Die Vorgeschichte: Ein Ehepaar hatte 1988 als Verbraucher einen Kreditvertrag mit einem variablen Zinssatz abgeschlossen, der 1994 wegen Zahlungsverzug fällig gestellt wurde. Die Bank forderte die Zahlung von rund 2,4 Millionen Schilling. Die Kreditnehmer entgegneten jedoch, dass Ihnen aufgrund unzureichender Zinsanpassung rund 500.000 Schilling zuviel an Zinsen verrechnet wurde. Diese Gegenforderung wurde von der Bank mit dem Argument bestritten, dass die Konsumenten gegen die ihnen quartalsmäßig zugestellten Kreditkontoauszüge nie Einwände erhoben hätten. Gemäß Punkt 10 der Allgemeinen Geschäftsbedingungen der Österreichischen Kreditinstitute (AGBKr) erkläre der Kunde durch Unterlassung einer rechtzeitigen Reklamation seine Zustimmung zu mitgeteilter Saldofeststellung.
Zwei Formen des Anerkenntnisses
Juristisch gesehen ist eine derartige stillschweigende "Zustimmung" (wenn sie überhaupt gemäß § 6 Abs 1 Z 2 KSchG wirksam ist) als Anerkenntnis zu sehen. Dabei ist zwischen konstitutivem und deklarativem Anerkenntnis zu unterscheiden. Ein konstitutives Anerkenntnis ist ein Feststellungsvertrag, in dem eine Partei den Rechtsstandpunkt der anderen Partei anerkennt und damit eine zuvor bestandene Unklarheit aus der Welt schafft. Die konstitutive Wirkung des Anerkenntnisses schafft einen neuen, selbstständigen Verpflichtungsgrund, so als ob gleich ein neuer Vertrag abgeschlossen worden wäre. Ein deklaratives Anerkenntnis hingegen kennt diese Wirkung nicht. Der Schuldner drückt in seiner Anerkenntnis nur eine Kenntnisnahme aus, die keine weiteren Rechtsfolgen auslöst .
Erste Instanz folgte der Bank
Die erste Instanz folgte der Argumentation der Bank und entschied, dass sämtliche (vierteljährlichen) Rechnungsabschlüsse von den Kreditnehmern nicht mit Reklamation beanstandet wurden. Damit sei nach den AGBKr der Bank der aufscheinende Debetsaldo konstitutiv anerkannt worden. Die Gegenforderung von rund 500.000 Schilling bestünde deshalb nicht zu Recht, weil aufgrund der jahrelang anerkannten Debetsalden kein Kontoguthaben der Kreditnehmer existiere .

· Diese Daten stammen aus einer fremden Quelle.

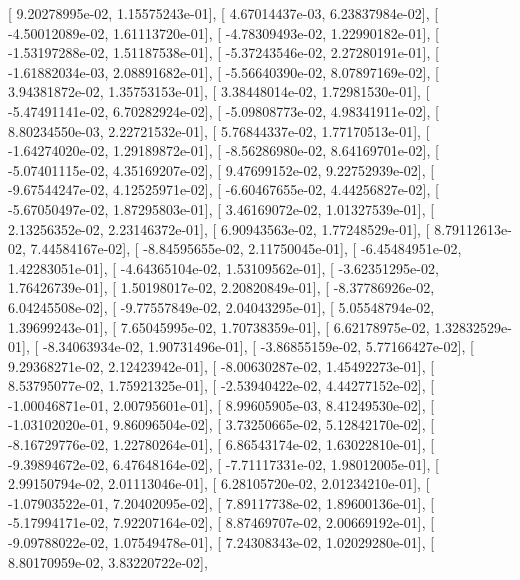 \documentclass{article}
\begin{document}
       [  9.20278995e-02,   1.15575243e-01],
       [  4.67014437e-03,   6.23837984e-02],
       [ -4.50012089e-02,   1.61113720e-01],
       [ -4.78309493e-02,   1.22990182e-01],
       [ -1.53197288e-02,   1.51187538e-01],
       [ -5.37243546e-02,   2.27280191e-01],
       [ -1.61882034e-03,   2.08891682e-01],
       [ -5.56640390e-02,   8.07897169e-02],
       [  3.94381872e-02,   1.35753153e-01],
       [  3.38448014e-02,   1.72981530e-01],
       [ -5.47491141e-02,   6.70282924e-02],
       [ -5.09808773e-02,   4.98341911e-02],
       [  8.80234550e-03,   2.22721532e-01],
       [  5.76844337e-02,   1.77170513e-01],
       [ -1.64274020e-02,   1.29189872e-01],
       [ -8.56286980e-02,   8.64169701e-02],
       [ -5.07401115e-02,   4.35169207e-02],
       [  9.47699152e-02,   9.22752939e-02],
       [ -9.67544247e-02,   4.12525971e-02],
       [ -6.60467655e-02,   4.44256827e-02],
       [ -5.67050497e-02,   1.87295803e-01],
       [  3.46169072e-02,   1.01327539e-01],
       [  2.13256352e-02,   2.23146372e-01],
       [  6.90943563e-02,   1.77248529e-01],
       [  8.79112613e-02,   7.44584167e-02],
       [ -8.84595655e-02,   2.11750045e-01],
       [ -6.45484951e-02,   1.42283051e-01],
       [ -4.64365104e-02,   1.53109562e-01],
       [ -3.62351295e-02,   1.76426739e-01],
       [  1.50198017e-02,   2.20820849e-01],
       [ -8.37786926e-02,   6.04245508e-02],
       [ -9.77557849e-02,   2.04043295e-01],
       [  5.05548794e-02,   1.39699243e-01],
       [  7.65045995e-02,   1.70738359e-01],
       [  6.62178975e-02,   1.32832529e-01],
       [ -8.34063934e-02,   1.90731496e-01],
       [ -3.86855159e-02,   5.77166427e-02],
       [  9.29368271e-02,   2.12423942e-01],
       [ -8.00630287e-02,   1.45492273e-01],
       [  8.53795077e-02,   1.75921325e-01],
       [ -2.53940422e-02,   4.44277152e-02],
       [ -1.00046871e-01,   2.00795601e-01],
       [  8.99605905e-03,   8.41249530e-02],
       [ -1.03102020e-01,   9.86096504e-02],
       [  3.73250665e-02,   5.12842170e-02],
       [ -8.16729776e-02,   1.22780264e-01],
       [  6.86543174e-02,   1.63022810e-01],
       [ -9.39894672e-02,   6.47648164e-02],
       [ -7.71117331e-02,   1.98012005e-01],
       [  2.99150794e-02,   2.01113046e-01],
       [  6.28105720e-02,   2.01234210e-01],
       [ -1.07903522e-01,   7.20402095e-02],
       [  7.89117738e-02,   1.89600136e-01],
       [ -5.17994171e-02,   7.92207164e-02],
       [  8.87469707e-02,   2.00669192e-01],
       [ -9.09788022e-02,   1.07549478e-01],
       [  7.24308343e-02,   1.02029280e-01],
       [  8.80170959e-02,   3.83220722e-02],
\end{document}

Berufung vor verstärktem Senat
Das Berufungsgericht sprach demgegenüber aus, dass ein Kontoanerkenntnis lediglich von deklarativem Charakter sei. Nunmehr hat der Oberste Gerichtshof in einem verstärkten Senat Klarheit geschaffen. Der OGH hat festgestellt, dass bei Unterlassung der Reklamation gegen die Rechnungsabschlüsse der Bank das Saldoanerkenntnis nur von deklarativer Wirkung ist. Ein konstitutives Anerkenntnis ist nur dann anzunehmen, wenn damit im konkreten Fall tatsächlich ein ernstlicher Streit oder Zweifel beigelegt werden soll.
Anerkenntnis ohne Streit
Im Wesentlichen begründet der OGH seine Entscheidung damit, dass als Voraussetzung für ein konstitutives Anerkenntnis ein dem Anerkenntnis vorangegangener Streit oder auch Zweifel über das Bestehen eines Schuldverhältnisses gesehen wird. Der üblichen (stillschweigenden) Kenntnisnahme von Kontomitteilungen geht typischerweise kein Streit voraus. Damit entbehrt die übliche Saldofeststellung beim Kreditkonto des streitbereinigenden Charakters, und einem Anerkenntnis kommt keine konstitutive Wirkung zu.
Der Zweck muss klar sein
Zweitens sind im österreichischem Zivilrecht Schuldverhältnisse immer nur dann gültig, wenn aus dem Geschäft der Rechtsgrund bzw. der Zweck hervorgeht. Man spricht von kausalen Rechtsgeschäften. Dieser Grundsatz würde nun durchbrochen, wenn ohne ersichtlichen Grund (z.B. Streit) einem Saldoanerkenntnis konstitutive Wirkung zukommen würde. Diesfalls müsste von einer abstrakten Verpflichtung ausgegangen werden, die nach österreichischem Zivilrecht ungültig ist.
Entscheidung mit großer Bedeutung
Die Entscheidung ist von breiter, über den Einzelfall hinausgehender Wirkung. Zum einen wird damit ein jahrelanger Meinungsstreit der Lehre beendet, zum anderen gibt der OGH eine neue Leitlinie für die Rechtsprechung vor. Bekanntlich werden zur Zeit von Verbraucherschützern etliche Prozesse gegen Banken aufgrund zuviel berechneter Zinsen geführt. Ein wesentliches Argument der Banken ist bzw. war, dass die Konsumenten eine rechtzeitige Reklamation unterlassen hätten und damit sämtliche Ansprüche unzulässig seinen. Dieser für Konsumenten extrem nachteiligen Gesetzesauslegung hat der OGH nun eine klare Absage erteilt. Damit brauchen auch Konsumenten, deren Kredit noch nicht überprüft wurde, keine Sorge haben, dass zukünftige Ansprüche durch unterbliebe Reklamationen ausgeschlossen sein könnten.